Document images with source code:
——
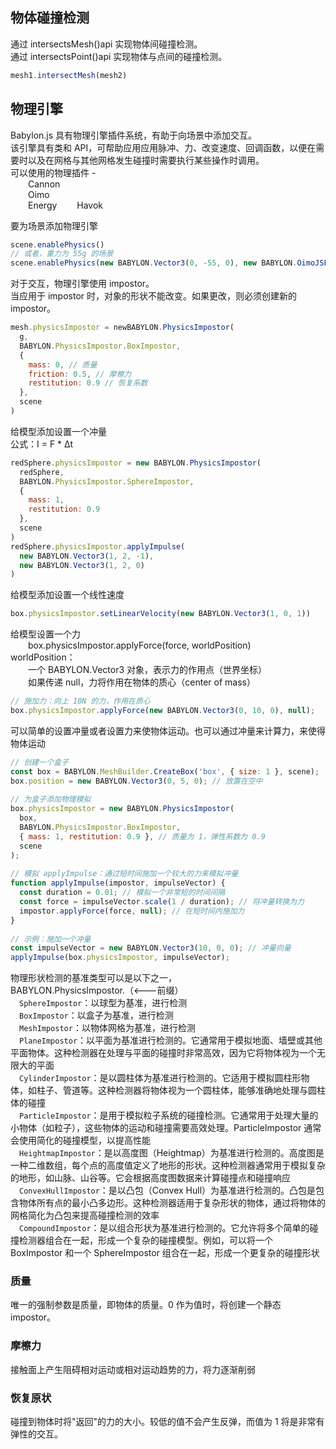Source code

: ## 物体碰撞检测

通过 intersectsMesh()api 实现物体间碰撞检测。  
通过 intersectsPoint()api 实现物体与点间的碰撞检测。

```javascript
mesh1.intersectMesh(mesh2)
```

## 物理引擎

Babylon.js 具有物理引擎插件系统，有助于向场景中添加交互。  
该引擎具有类和 API，可帮助应用应用脉冲、力、改变速度、回调函数，以便在需要时以及在网格与其他网格发生碰撞时需要执行某些操作时调用。  
可以使用的物理插件 -  
&emsp;&emsp;Cannon  
&emsp;&emsp;Oimo  
&emsp;&emsp;Energy
&emsp;&emsp;Havok

要为场景添加物理引擎

```javascript
scene.enablePhysics()
// 或者，重力为 55g 的场景
scene.enablePhysics(new BABYLON.Vector3(0, -55, 0), new BABYLON.OimoJSPlugin())
```

对于交互，物理引擎使用 impostor。   
当应用于 impostor 时，对象的形状不能改变。如果更改，则必须创建新的 impostor。

```javascript
mesh.physicsImpostor = newBABYLON.PhysicsImpostor(
  g,
  BABYLON.PhysicsImpostor.BoxImpostor,
  {
    mass: 0, // 质量
    friction: 0.5, // 摩檫力
    restitution: 0.9 // 恢复系数
  },
  scene
)
```

给模型添加设置一个冲量     
公式：I = F * Δt      

```javascript
redSphere.physicsImpostor = new BABYLON.PhysicsImpostor(
  redSphere,
  BABYLON.PhysicsImpostor.SphereImpostor,
  {
    mass: 1,
    restitution: 0.9
  },
  scene
)
redSphere.physicsImpostor.applyImpulse(
  new BABYLON.Vector3(1, 2, -1),
  new BABYLON.Vector3(1, 2, 0)
)
```

给模型添加设置一个线性速度

```javascript
box.physicsImpostor.setLinearVelocity(new BABYLON.Vector3(1, 0, 1))
```

给模型设置一个力    
&emsp;&emsp;box.physicsImpostor.applyForce(force, worldPosition)     
worldPosition：   
&emsp;&emsp;一个 BABYLON.Vector3 对象，表示力的作用点（世界坐标）       
&emsp;&emsp;如果传递 null，力将作用在物体的质心（center of mass）     
```javascript
// 施加力：向上 10N 的力，作用在质心
box.physicsImpostor.applyForce(new BABYLON.Vector3(0, 10, 0), null);
```

可以简单的设置冲量或者设置力来使物体运动。也可以通过冲量来计算力，来使得物体运动   

```javascript
// 创建一个盒子
const box = BABYLON.MeshBuilder.CreateBox('box', { size: 1 }, scene);
box.position = new BABYLON.Vector3(0, 5, 0); // 放置在空中
 
// 为盒子添加物理模拟
box.physicsImpostor = new BABYLON.PhysicsImpostor(
  box,
  BABYLON.PhysicsImpostor.BoxImpostor,
  { mass: 1, restitution: 0.9 }, // 质量为 1，弹性系数为 0.9
  scene
);
 
// 模拟 applyImpulse：通过短时间施加一个较大的力来模拟冲量
function applyImpulse(impostor, impulseVector) {
  const duration = 0.01; // 模拟一个非常短的时间间隔
  const force = impulseVector.scale(1 / duration); // 将冲量转换为力
  impostor.applyForce(force, null); // 在短时间内施加力
}
 
// 示例：施加一个冲量
const impulseVector = new BABYLON.Vector3(10, 0, 0); // 冲量向量
applyImpulse(box.physicsImpostor, impulseVector);
```

物理形状检测的基准类型可以是以下之一，    
BABYLON.PhysicsImpostor.（<---前缀）    
&emsp;`SphereImpostor`：以球型为基准，进行检测    
&emsp;`BoxImpostor`：以盒子为基准，进行检测    
&emsp;`MeshImpostor`：以物体网格为基准，进行检测    
&emsp;`PlaneImpostor`：以平面为基准进行检测的。它通常用于模拟地面、墙壁或其他平面物体。这种检测器在处理与平面的碰撞时非常高效，因为它将物体视为一个无限大的平面         
&emsp;`CylinderImpostor`：是以圆柱体为基准进行检测的。它适用于模拟圆柱形物体，如柱子、管道等。这种检测器将物体视为一个圆柱体，能够准确地处理与圆柱体的碰撞   
&emsp;`ParticleImpostor`：是用于模拟粒子系统的碰撞检测。它通常用于处理大量的小物体（如粒子），这些物体的运动和碰撞需要高效处理。ParticleImpostor 通常会使用简化的碰撞模型，以提高性能   
&emsp;`HeightmapImpostor`：是以高度图（Heightmap）为基准进行检测的。高度图是一种二维数组，每个点的高度值定义了地形的形状。这种检测器通常用于模拟复杂的地形，如山脉、山谷等。它会根据高度图数据来计算碰撞点和碰撞响应   
&emsp;`ConvexHullImpostor`：是以凸包（Convex Hull）为基准进行检测的。凸包是包含物体所有点的最小凸多边形。这种检测器适用于复杂形状的物体，通过将物体的网格简化为凸包来提高碰撞检测的效率    
&emsp;`CompoundImpostor`：是以组合形状为基准进行检测的。它允许将多个简单的碰撞检测器组合在一起，形成一个复杂的碰撞模型。例如，可以将一个 BoxImpostor 和一个 SphereImpostor 组合在一起，形成一个更复杂的碰撞形状    

### 质量

唯一的强制参数是质量，即物体的质量。0 作为值时，将创建一个静态 impostor。

### 摩檫力

接触面上产生阻碍相对运动或相对运动趋势的力，将力逐渐削弱

### 恢复原状

碰撞到物体时将"返回"的力的大小。较低的值不会产生反弹，而值为 1 将是非常有弹性的交互。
——
# TASK REQUIREMENTS
Return the total of lines in these records that hold "const", without any other words.

# FINISHED TASK
4